RubyForge hosts lots of projects - over 1800. Each project has its own virtual host, like ruby-doom.rubyforge.org. Until recently, this also meant that each project had its own Apache log file. This made generating whizzy Webalizer charts easy. But it also meant that when Apache started up it opened 1800+ log files. This was bad because it chewed up file descriptors, and although setting fs.file-max
can make more room for that, it seemed ugly. Also, having 1800 open log files seemed a bit clunky since projects don't get much traffic on their virtual hosts.
But anyhow, all that's changed now. I added a %h
to the front of the LogFormat
directive and all the logs now go to one file, which grows to around 100 MB each day. At midnight a cron job uses the Apache splitlog
utility to split out all the entries into individual files. It then archives the master file (which, by the way, compresses down to about 4 MB) and restarts Apache with an empty log. Finally, Webalizer runs on the separate log files to make the charts.

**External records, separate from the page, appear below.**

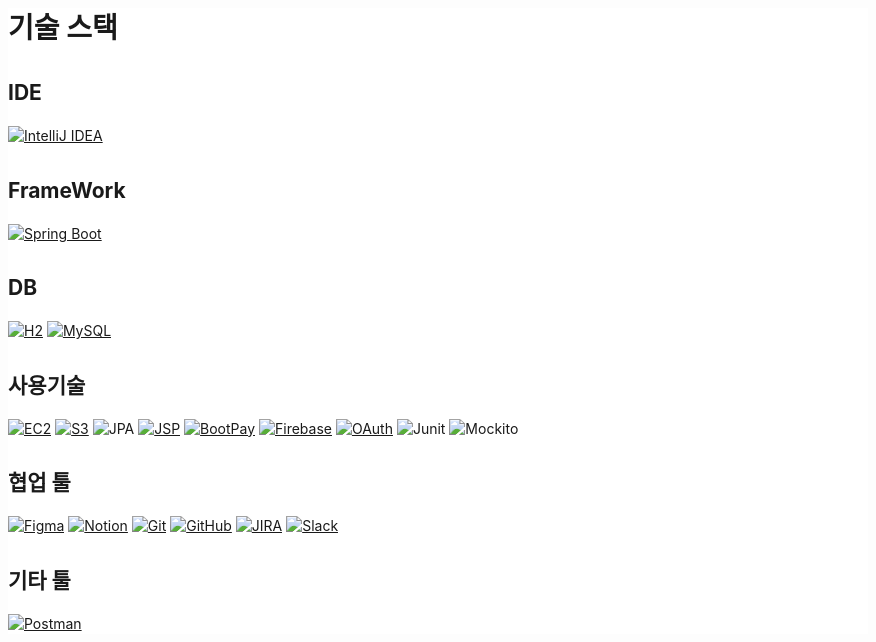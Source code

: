 # 기술 스택
## IDE
[![IntelliJ IDEA](https://img.shields.io/badge/-IntelliJ%20IDEA-blue?logo=intellij-idea&logoColor=white)](https://www.jetbrains.com/idea/)

## FrameWork
[![Spring Boot](https://img.shields.io/badge/-Spring%20Boot-brightgreen?logo=spring&logoColor=white)](https://spring.io/projects/spring-boot)

## DB
[![H2](https://img.shields.io/badge/-H2-orange?logo=h2&logoColor=white)](http://www.h2database.com)
[![MySQL](https://img.shields.io/badge/-MySQL-blue?logo=mysql&logoColor=white)](https://www.mysql.com)

## 사용기술
[![EC2](https://img.shields.io/badge/-EC2-orange?logo=amazon-aws&logoColor=white)](https://aws.amazon.com/ec2/)
[![S3](https://img.shields.io/badge/-S3-yellow?logo=amazon-s3&logoColor=white)](https://aws.amazon.com/s3/)
![JPA](https://github.com/kwonkyungryul/user_server_ReadMe/assets/68271830/e03f90f7-ae4f-4dbe-9918-281f35580383)
[![JSP](https://img.shields.io/badge/-JSP-orange?logo=java&logoColor=white)](https://www.oracle.com/java/technologies/javaserverpages.html)
[![BootPay](https://img.shields.io/badge/-BootPay-yellow?logo=bootpay&logoColor=white)](https://www.bootpay.co.kr/)
[![Firebase](https://img.shields.io/badge/-Firebase-yellow?logo=firebase&logoColor=white)](https://firebase.google.com/)
[![OAuth](https://img.shields.io/badge/-OAuth-blue?logo=oauth&logoColor=white)](https://oauth.net/)
![Junit](https://github.com/kwonkyungryul/user_server_ReadMe/assets/68271830/39202382-e8c9-4247-8c92-c2068b6b5fac)
![Mockito](https://github.com/kwonkyungryul/user_server_ReadMe/assets/68271830/8bf7d8a1-3e10-472a-8965-50ad410c7408)

## 협업 툴
[![Figma](https://img.shields.io/badge/-Figma-purple?logo=figma&logoColor=white)](https://www.figma.com)
[![Notion](https://img.shields.io/badge/-Notion-black?logo=notion&logoColor=white)](https://www.notion.so)
[![Git](https://img.shields.io/badge/-Git-red?logo=git&logoColor=white)](https://git-scm.com)
[![GitHub](https://img.shields.io/badge/-GitHub-black?logo=github&logoColor=white)](https://github.com)
[![JIRA](https://img.shields.io/badge/-JIRA-blue?logo=jira&logoColor=white)](https://www.atlassian.com/software/jira)
[![Slack](https://img.shields.io/badge/-Slack-purple?logo=slack&logoColor=white)](https://slack.com)

## 기타 툴
[![Postman](https://img.shields.io/badge/-Postman-orange?logo=postman&logoColor=white)](https://www.postman.com)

I also tweaked the mod_log_config
code (src/modules/standard/mod_log_config.c
) to batch up the log writes - so BUFFERED_LOGS
is enabled and LOG_BUFSIZE
is set to 16384 vs its default value of 512. I'm not sure how much (if any) this helps, but I would think it would help a little to avoid cutting a new entry to disk for every hit.
Props to the folks at Slacksite for doing a nice writeup of how to do this. I'm using their logcron
script with some modifications - for example, using bzip2 vs gzip for compression.